Era torpe, ignorante y tosco al hablar. Le costaba sostener un diálogo. Solo se limitó a preguntar por el coronel Baldomero Mijares. “¿Dónde anda ese carajo?”. Dijo. Teresita intervino (un tanto embriagada): “ese carajo está en el baño”. Y preguntó: “¿Quién le busca y para qué?”. Aumentó mucho más el nerviosismo en todos los presentes. Más aún en los oficiales. Sabían de lo que el Presidente era capaz. Este preguntó tuteando a Teresita, “¿y quién eres tú?”. La respuesta fue el silencio.

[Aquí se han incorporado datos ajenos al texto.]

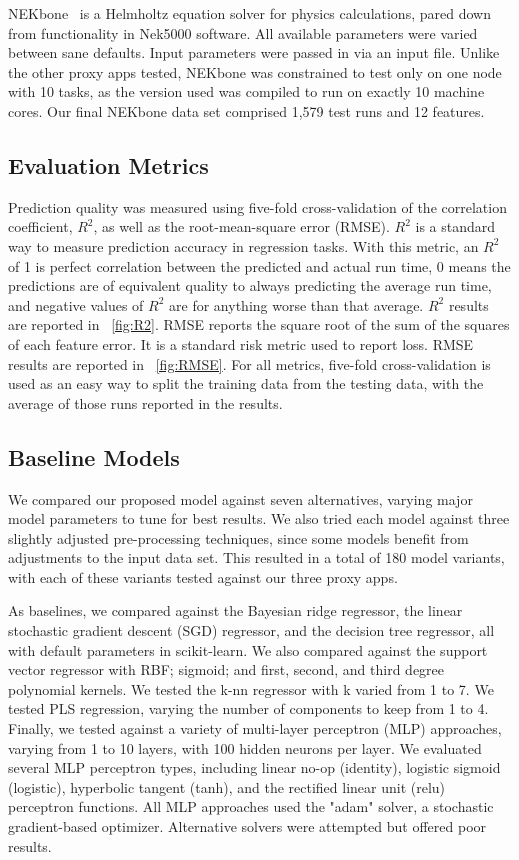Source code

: \documentclass[conference, 10pt, onecolumn, draftclsnofoot]{IEEEtran}
\begin{document}
NEKbone~\cite{NEKbone} is a Helmholtz equation solver for physics calculations, pared down from functionality in Nek5000 software.
All available parameters were varied between sane defaults.
Input parameters were passed in via an input file.
Unlike the other proxy apps tested, NEKbone was constrained to test only on one node with 10 tasks, as the version used was compiled to run on exactly 10 machine cores.
Our final NEKbone data set comprised 1,579 test runs and 12 features.

\subsection{Evaluation Metrics}
Prediction quality was measured using five-fold cross-validation of the correlation coefficient, $R^2$, as well as the root-mean-square error (RMSE).
$R^2$ is a standard way to measure prediction accuracy in regression tasks.
With this metric, an $R^2$ of 1 is perfect correlation between the predicted and actual run time, 0 means the predictions are of equivalent quality to always predicting the average run time, and negative values of $R^2$ are for anything worse than that average.
$R^2$ results are reported in \figurename~\ref{fig:R2}.
RMSE reports the square root of the sum of the squares of each feature error.
It is a standard risk metric used to report loss.
RMSE results are reported in \figurename~\ref{fig:RMSE}.
For all metrics, five-fold cross-validation is used as an easy way to split the training data from the testing data, with the average of those runs reported in the results.

\subsection{Baseline Models}
We compared our proposed model against seven alternatives, varying major model parameters to tune for best results.
We also tried each model against three slightly adjusted pre-processing techniques, since some models benefit from adjustments to the input data set.
This resulted in a total of 180 model variants, with each of these variants tested against our three proxy apps.

As baselines, we compared against the Bayesian ridge regressor, the linear stochastic gradient descent (SGD) regressor, and the decision tree regressor, all with default parameters in scikit-learn.
We also compared against the support vector regressor with RBF; sigmoid; and first, second, and third degree polynomial kernels.
We tested the k-nn regressor with k varied from 1 to 7.
We tested PLS regression, varying the number of components to keep from 1 to 4.
Finally, we tested against a variety of multi-layer perceptron (MLP) approaches, varying from 1 to 10 layers, with 100 hidden neurons per layer.
We evaluated several MLP perceptron types, including linear no-op (identity), logistic sigmoid (logistic), hyperbolic tangent (tanh), and the rectified linear unit (relu) perceptron functions.
All MLP approaches used the "adam" solver, a stochastic gradient-based optimizer.
Alternative solvers were attempted but offered poor results.
\end{document}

Del pasillo donde estaban los baños salió el coronel Mijares, acomodándose la correa de su pantalón. Cuando llegó al salón de fiesta, se sorprendió al ver al presidente de la República parado frente a los oficiales en la mesa. Solo se atrevió a saludar con la mano derecha al presidente. Este le dejó con la mano extendida y le dijo: “Coronel Baldomero Mijares, tengo noticias de que andas alborotando a los cuarteles en mi contra”. Se hizo un breve silencio. Todos estaban atentos a lo que decía el presidente. Prosiguió: “Coronel, lo voy a meter preso si continúa incitando a algunos oficiales y tropa militar a que se alcen en mi contra”. Hizo una pausa y continuó: “sé que hay ruidos de sables en todos los cuarteles y tú eres el causante de esa vaina”. Hubo silencio. “¿Qué tienes que decir Coronel a esta plasta que estás poniendo?” Silencio. El coronel le respondió: “Presidente, no son ruidos de sables, es el rugir, es el tronar de sables. Porque usted ha destruido a toda la nación. Y yo no soy eunuco. Tengo mis genitales bien puestos…”. No terminó de hablar. Un disparo por uno de los escoltas le hizo un orificio en la frente, para que el coronel Baldomero Mijares no fuera pendejo.